Timing could also depend on what Nikon is going to be doing with the D400.
I don't believe a word from anyone who says that Canon is waiting for Nikon to see what they do with the D400. Do these people who spout off statements like that think that even Canon, having their own chip fabs, can conjure up a sensor, firmware, amplifiers, or even a new battery and get it all into a usable, rugged, reasonably bug-free camera body (keeping in mind tolerances are on the order of microns for pro camera bodies) in a matter of weeks? No, the prototyping for a product of that scale takes months, and getting anything even remotely ready for delivery can take a year or two. It's not even a matter of throwing more money and engineers at the problem (at a certain point adding more engineers makes the project unmanageable - a lot of the design for each component is the result of linear thinking).
I don't think they're going to base sensor design on what Nikon does with the D400. If they do that, they are ceding the market to Nikon for the next two years. They might play with announcement and delivery timing (I'd suspect Canon to announce after Nikon and deliver before Nikon since Nikon preannounces way too far in advance) but that's about all the impact Nikon would have on the 7D mk II - if there will be a mk II (I hope there will be).
I see people comment like this all the time: "Canon is holding back the nD waiting to see what Nikon does" or "Nikon is holding the Dn back to see what Canon does first." No, the reality is R&D takes time, and they're each sufficiently successful and have such a strong revenue pipeline that they do. not. have. to. rush.
and instead bake the product until it is actually done.
They can crank out rebel after rebel after rebel because for key components they're just drawing from their existing parts bin and forking software projects, with minor tweaks so development and QA efforts are minimal, and offer a huge return for minimal investment. For the XD line (and the XXD) it's a different matter, since those models usually get the sensors, software, and other bleeding-edge components first. That's also why the xD and xxD models cost so much initially - the first unit to roll off the assembly line cost tens to hundreds of millions of dollars to product - the second about half as much, and so on until R&D is fully amortized, enabling Canon (and Nikon) to lower the price, as the sales morph from recovering losses to earning profits.
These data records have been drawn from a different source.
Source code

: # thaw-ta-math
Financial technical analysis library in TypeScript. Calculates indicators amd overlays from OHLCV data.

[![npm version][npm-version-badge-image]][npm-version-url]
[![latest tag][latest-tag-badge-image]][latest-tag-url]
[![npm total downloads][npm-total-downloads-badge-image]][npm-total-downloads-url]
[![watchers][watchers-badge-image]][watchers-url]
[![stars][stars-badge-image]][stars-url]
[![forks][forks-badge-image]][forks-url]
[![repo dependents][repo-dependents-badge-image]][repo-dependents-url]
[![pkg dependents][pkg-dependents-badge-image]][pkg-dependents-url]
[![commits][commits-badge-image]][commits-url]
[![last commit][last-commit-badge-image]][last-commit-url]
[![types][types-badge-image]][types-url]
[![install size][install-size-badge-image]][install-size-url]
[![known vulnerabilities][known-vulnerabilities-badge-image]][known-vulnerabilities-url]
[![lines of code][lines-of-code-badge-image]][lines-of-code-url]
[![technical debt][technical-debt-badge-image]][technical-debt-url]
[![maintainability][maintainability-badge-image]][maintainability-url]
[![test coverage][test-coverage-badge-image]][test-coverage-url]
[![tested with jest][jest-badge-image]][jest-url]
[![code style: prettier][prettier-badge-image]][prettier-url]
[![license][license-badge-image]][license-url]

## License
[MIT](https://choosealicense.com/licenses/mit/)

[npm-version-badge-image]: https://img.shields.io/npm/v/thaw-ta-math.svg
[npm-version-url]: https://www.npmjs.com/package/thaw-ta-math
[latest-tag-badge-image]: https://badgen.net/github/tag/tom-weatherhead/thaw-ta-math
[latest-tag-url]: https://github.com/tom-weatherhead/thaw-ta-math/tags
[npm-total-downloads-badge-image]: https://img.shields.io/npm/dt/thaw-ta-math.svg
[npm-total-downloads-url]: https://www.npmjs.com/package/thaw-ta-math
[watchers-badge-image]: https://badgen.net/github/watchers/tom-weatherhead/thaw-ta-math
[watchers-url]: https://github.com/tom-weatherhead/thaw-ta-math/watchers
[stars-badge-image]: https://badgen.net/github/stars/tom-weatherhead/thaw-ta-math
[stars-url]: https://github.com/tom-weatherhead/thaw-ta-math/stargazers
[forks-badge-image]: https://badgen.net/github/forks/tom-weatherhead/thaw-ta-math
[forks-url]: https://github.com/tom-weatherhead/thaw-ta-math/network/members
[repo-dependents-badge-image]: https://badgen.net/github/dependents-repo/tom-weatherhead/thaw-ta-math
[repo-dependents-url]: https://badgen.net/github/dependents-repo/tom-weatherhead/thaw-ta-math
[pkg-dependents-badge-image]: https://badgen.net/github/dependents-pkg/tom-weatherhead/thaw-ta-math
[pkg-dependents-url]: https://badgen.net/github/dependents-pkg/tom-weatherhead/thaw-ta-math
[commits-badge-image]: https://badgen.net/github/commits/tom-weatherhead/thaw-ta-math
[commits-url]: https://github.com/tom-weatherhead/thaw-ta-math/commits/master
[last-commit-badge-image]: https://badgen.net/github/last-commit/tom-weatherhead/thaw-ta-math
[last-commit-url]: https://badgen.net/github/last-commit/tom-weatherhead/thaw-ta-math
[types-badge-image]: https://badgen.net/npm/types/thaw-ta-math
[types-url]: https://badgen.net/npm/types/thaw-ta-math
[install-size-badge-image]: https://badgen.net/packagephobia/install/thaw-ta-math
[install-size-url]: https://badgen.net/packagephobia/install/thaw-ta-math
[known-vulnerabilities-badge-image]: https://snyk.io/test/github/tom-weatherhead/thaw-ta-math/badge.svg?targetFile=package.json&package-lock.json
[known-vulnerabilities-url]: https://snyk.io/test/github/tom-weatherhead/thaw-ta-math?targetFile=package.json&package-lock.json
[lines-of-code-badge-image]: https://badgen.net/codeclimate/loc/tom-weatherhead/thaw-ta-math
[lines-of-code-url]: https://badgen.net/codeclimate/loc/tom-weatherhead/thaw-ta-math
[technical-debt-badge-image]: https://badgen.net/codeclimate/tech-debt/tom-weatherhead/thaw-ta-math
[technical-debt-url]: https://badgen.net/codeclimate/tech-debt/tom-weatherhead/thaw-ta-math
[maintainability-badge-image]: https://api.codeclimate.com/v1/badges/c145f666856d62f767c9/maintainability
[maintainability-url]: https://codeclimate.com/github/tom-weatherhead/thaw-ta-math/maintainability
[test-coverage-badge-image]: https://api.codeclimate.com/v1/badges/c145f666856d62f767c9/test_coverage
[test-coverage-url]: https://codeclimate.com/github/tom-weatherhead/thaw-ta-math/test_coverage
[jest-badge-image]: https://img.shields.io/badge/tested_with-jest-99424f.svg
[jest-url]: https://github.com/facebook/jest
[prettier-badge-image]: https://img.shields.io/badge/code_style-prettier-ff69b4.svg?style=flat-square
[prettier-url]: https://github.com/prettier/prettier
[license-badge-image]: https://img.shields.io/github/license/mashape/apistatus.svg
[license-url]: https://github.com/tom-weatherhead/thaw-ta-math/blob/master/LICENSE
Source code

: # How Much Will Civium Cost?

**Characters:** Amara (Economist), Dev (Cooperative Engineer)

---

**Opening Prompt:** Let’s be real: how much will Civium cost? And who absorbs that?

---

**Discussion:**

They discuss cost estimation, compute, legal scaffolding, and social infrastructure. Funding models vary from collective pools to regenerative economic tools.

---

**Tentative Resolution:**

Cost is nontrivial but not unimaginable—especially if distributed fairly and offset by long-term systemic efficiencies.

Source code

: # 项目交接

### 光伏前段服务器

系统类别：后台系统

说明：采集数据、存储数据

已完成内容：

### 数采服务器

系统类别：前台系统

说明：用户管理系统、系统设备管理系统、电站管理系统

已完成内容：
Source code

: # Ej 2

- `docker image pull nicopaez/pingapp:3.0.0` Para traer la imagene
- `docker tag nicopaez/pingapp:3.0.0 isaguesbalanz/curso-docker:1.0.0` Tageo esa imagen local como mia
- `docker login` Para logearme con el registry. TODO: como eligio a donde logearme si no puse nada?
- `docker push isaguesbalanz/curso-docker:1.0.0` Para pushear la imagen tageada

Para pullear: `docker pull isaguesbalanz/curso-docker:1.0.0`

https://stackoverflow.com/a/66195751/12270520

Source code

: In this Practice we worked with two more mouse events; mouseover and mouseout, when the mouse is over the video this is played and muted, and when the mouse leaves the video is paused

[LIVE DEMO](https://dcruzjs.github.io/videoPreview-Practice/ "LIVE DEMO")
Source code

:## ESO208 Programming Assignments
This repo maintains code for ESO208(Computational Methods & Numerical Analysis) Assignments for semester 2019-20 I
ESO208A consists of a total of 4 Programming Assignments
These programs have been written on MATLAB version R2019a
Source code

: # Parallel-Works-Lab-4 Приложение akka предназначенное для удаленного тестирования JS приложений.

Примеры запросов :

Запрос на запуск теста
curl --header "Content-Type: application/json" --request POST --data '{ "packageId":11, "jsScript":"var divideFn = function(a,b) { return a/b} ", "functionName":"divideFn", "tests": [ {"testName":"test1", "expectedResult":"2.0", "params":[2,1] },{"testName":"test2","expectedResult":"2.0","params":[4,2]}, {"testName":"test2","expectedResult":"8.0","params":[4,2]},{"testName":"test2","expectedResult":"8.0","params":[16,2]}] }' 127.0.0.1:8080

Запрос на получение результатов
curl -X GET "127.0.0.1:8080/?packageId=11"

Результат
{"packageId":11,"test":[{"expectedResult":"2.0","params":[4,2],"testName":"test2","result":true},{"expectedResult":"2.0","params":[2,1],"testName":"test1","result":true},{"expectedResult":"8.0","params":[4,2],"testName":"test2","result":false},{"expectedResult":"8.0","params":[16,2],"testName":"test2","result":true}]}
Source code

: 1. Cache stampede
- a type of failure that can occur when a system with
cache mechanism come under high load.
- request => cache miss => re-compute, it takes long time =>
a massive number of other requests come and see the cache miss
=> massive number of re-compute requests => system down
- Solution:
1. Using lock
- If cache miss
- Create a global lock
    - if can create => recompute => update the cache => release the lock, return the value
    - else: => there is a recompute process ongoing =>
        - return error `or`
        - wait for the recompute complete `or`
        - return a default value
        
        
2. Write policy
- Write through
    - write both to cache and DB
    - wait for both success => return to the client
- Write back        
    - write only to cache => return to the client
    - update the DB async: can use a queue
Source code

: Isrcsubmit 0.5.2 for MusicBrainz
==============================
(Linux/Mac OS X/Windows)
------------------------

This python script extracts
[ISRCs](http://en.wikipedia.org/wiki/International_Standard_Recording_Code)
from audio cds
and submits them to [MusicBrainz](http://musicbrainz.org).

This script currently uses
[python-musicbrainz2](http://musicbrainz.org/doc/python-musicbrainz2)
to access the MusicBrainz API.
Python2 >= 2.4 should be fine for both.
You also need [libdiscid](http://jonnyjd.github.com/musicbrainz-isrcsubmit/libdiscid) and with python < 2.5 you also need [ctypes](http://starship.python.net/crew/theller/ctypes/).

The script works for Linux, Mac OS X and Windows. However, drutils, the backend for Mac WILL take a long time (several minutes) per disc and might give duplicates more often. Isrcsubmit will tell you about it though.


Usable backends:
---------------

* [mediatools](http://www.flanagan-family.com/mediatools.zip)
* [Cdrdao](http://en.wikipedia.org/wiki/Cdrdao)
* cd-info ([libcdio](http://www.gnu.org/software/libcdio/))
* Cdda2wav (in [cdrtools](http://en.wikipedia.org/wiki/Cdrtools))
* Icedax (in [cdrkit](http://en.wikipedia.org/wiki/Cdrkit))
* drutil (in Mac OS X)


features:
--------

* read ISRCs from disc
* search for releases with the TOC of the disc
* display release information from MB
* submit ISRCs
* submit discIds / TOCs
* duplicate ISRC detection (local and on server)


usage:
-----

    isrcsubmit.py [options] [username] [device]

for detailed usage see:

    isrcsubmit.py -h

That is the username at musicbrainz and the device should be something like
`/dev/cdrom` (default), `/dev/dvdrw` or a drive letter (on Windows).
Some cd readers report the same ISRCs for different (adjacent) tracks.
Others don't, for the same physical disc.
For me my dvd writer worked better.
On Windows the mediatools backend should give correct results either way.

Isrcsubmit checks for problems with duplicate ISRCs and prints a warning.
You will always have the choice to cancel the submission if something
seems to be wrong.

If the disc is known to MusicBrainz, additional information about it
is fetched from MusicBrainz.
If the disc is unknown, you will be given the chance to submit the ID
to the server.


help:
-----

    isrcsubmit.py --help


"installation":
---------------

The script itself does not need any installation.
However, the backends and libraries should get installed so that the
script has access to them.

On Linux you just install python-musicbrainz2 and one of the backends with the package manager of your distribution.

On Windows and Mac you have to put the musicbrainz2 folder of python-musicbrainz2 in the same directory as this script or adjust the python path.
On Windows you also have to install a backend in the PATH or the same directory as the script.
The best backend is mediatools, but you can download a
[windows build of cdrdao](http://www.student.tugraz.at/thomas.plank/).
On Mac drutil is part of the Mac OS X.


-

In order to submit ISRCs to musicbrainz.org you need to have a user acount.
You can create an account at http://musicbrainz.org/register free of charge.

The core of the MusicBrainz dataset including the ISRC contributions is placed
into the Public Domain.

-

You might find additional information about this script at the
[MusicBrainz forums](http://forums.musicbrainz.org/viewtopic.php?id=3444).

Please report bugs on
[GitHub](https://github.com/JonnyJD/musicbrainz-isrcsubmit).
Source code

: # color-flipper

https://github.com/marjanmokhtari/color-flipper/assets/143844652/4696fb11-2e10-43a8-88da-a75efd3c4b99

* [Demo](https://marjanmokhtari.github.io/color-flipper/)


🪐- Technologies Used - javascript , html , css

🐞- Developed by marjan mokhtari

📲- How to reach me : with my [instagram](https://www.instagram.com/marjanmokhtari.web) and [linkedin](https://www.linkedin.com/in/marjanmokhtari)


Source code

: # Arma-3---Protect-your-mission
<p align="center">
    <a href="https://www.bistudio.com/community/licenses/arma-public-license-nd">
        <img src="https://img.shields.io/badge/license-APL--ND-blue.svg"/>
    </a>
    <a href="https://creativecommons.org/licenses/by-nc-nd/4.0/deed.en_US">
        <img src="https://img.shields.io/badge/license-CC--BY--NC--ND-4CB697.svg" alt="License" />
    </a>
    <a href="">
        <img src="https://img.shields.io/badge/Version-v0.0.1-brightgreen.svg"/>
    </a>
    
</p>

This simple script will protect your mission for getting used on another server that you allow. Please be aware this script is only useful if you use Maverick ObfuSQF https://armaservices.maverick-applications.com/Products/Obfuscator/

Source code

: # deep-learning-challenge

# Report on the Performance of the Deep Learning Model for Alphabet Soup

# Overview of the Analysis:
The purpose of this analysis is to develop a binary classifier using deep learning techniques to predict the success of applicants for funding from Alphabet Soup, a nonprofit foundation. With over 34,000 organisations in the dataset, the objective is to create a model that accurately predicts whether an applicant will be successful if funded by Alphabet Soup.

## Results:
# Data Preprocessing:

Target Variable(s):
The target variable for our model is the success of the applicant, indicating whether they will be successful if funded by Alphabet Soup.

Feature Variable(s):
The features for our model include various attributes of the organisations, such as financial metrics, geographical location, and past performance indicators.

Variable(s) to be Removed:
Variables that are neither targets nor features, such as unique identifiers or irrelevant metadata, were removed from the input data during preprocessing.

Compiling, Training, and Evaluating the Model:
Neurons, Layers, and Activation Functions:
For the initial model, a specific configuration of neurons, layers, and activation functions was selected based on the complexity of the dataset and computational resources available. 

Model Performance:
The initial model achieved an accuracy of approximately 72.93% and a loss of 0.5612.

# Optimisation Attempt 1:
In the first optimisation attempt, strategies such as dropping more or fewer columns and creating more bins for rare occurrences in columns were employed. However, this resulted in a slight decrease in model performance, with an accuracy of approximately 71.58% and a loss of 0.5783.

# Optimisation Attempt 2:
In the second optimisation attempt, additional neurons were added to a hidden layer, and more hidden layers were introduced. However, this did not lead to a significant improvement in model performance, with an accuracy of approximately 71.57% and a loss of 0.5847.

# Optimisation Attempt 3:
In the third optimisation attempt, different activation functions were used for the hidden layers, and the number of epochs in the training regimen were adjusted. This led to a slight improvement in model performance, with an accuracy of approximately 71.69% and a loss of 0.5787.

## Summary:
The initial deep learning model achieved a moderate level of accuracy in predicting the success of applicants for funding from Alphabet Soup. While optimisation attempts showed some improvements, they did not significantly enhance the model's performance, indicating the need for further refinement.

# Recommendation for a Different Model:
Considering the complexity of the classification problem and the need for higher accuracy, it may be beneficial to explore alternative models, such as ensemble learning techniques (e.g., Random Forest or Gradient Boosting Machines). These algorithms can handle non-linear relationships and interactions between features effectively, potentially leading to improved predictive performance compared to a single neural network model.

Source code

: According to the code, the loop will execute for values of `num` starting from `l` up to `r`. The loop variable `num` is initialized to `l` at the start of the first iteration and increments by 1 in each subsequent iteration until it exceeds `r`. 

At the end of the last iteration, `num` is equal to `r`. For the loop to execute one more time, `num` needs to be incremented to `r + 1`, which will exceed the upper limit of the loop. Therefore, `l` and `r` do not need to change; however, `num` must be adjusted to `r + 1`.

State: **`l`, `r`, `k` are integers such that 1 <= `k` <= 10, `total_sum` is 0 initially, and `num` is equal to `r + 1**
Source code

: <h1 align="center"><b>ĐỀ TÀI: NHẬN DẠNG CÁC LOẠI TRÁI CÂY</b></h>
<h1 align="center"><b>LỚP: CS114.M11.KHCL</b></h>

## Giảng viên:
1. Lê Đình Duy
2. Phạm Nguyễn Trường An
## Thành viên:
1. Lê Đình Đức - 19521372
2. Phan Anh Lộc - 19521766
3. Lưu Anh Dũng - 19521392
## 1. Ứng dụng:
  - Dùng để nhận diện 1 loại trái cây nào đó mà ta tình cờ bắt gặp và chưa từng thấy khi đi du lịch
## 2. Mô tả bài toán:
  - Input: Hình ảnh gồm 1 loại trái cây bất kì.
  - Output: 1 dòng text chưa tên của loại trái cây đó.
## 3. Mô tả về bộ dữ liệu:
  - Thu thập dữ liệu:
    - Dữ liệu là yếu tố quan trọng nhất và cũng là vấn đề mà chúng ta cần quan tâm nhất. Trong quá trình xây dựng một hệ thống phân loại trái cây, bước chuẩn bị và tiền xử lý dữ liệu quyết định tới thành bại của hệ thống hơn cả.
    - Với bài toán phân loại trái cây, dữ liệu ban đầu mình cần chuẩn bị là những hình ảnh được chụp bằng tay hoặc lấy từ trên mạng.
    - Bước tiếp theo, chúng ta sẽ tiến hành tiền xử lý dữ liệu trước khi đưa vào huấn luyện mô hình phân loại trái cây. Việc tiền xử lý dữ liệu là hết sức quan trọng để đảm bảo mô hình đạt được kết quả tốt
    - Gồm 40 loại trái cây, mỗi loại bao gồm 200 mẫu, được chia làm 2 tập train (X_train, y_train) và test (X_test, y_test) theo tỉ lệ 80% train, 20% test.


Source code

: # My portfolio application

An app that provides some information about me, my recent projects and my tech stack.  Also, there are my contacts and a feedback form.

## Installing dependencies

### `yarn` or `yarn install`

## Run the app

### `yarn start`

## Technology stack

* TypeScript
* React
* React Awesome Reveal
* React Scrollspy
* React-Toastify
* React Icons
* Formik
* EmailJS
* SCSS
See: amortization.
It's one thing to add a gimmicky articulated screen to a low-end camera body using screens from your parts bin and make a new plastic mold, and tweak sensor designs you borrowed from pro and semi-pro cameras and get the product out in a month or three, and quite another to develop a whole new hardware and software architecture (as well as a fab process, metal casting molds and precision machining tooling with a tolerance of a few microns for a mass-produced product) from the ground up.
If there is ANY truth to Canon basing the product on Nikon's announcement, it would likely be choosing between a selection of workable prototypes that are similar enough that the tooling for parts is already in place for each, or could accommodate minor variances with minimal effort. They're certainly not going to get a whole new chip fab process designed, tested and scaled up for production that quickly.